The requirements are just two of 10 “grand challenges” for robotics which were identified by the group, including professors from Imperial College London, Harvard University and the University of Oxford as well as many others.
Guang-Zhong Yang from Imperial and his colleagues said seven of the challenges involve technology which will have a broad impact on all robotic applications, including creating new materials and manufacturing methods, developing cost-effective and long-lasting power sources for mobile robots and programming artificial intelligence (AI) to perform “deep moral and social reasoning” about real-world problems.
Two of the challenges represent key applications of robots – medical and social – which involve extensive human interaction and have their own sets of issues in sensing, perception and intelligence.
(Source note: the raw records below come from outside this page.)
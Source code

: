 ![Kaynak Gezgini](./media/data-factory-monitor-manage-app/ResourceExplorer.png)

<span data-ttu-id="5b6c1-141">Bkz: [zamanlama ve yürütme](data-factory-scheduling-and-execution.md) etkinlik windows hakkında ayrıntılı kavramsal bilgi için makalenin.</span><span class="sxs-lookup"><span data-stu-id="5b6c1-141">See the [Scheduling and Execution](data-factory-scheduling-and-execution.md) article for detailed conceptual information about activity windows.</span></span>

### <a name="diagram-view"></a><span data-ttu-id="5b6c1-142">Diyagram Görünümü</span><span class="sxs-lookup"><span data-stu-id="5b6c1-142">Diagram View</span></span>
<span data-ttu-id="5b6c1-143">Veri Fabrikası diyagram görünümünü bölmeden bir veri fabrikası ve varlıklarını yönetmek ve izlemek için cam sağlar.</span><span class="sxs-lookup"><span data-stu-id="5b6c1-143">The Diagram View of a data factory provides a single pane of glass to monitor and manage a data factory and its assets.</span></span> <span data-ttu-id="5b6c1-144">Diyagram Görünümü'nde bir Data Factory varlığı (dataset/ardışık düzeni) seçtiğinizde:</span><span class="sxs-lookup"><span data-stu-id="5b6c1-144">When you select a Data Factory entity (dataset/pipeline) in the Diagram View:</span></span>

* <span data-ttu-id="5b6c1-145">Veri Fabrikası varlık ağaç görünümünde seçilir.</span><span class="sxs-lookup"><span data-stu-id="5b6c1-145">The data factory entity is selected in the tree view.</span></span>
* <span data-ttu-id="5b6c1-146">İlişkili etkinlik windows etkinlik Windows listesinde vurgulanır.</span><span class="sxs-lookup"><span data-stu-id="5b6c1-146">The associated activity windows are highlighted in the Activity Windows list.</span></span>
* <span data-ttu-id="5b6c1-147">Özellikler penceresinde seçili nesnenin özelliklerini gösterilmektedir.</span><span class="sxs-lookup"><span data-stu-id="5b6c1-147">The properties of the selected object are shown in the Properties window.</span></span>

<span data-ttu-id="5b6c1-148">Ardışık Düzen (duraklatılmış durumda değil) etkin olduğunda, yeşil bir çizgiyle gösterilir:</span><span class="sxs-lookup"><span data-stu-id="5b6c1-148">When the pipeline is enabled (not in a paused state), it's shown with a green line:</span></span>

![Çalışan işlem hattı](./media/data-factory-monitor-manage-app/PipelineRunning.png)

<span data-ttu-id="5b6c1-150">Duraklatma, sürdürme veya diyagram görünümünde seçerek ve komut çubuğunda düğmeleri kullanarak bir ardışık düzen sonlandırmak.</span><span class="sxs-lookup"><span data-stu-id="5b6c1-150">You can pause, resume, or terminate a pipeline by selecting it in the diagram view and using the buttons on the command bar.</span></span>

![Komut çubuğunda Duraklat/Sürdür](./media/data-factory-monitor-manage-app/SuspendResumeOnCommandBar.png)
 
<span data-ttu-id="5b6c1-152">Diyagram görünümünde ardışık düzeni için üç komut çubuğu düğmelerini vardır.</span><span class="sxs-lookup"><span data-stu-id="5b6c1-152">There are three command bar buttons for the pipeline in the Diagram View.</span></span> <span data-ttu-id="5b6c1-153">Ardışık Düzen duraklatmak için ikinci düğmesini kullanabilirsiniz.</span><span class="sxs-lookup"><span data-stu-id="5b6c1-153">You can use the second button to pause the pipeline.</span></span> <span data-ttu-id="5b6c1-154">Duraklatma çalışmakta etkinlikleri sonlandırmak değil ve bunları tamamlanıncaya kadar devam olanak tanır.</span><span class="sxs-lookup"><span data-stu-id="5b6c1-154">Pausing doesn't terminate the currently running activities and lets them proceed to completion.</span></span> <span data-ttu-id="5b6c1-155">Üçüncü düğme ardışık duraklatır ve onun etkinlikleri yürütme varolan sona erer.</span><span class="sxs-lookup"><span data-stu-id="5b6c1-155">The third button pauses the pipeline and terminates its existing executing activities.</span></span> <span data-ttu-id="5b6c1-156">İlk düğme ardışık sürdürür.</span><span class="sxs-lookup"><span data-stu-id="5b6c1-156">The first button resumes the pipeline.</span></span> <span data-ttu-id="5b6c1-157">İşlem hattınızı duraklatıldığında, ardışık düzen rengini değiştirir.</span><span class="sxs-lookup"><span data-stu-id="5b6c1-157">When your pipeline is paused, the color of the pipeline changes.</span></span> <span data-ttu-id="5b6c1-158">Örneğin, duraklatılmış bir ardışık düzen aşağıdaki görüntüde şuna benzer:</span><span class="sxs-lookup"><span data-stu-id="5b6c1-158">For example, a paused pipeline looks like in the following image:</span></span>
The final challenge, the experts said, is addressing ethics and security issues of integrating robots into society. This must be done as soon as possible while technologies are still developing, the authors said.
Despite some high-profile figures such as Tesla’s Elon Musk stoking fears of an AI-led robotic takeover, Yang was more cautious: “Humans, not technology, are both problem and solution, and shall remain so for any foreseeable future.”
The paper was published in Science Robotics.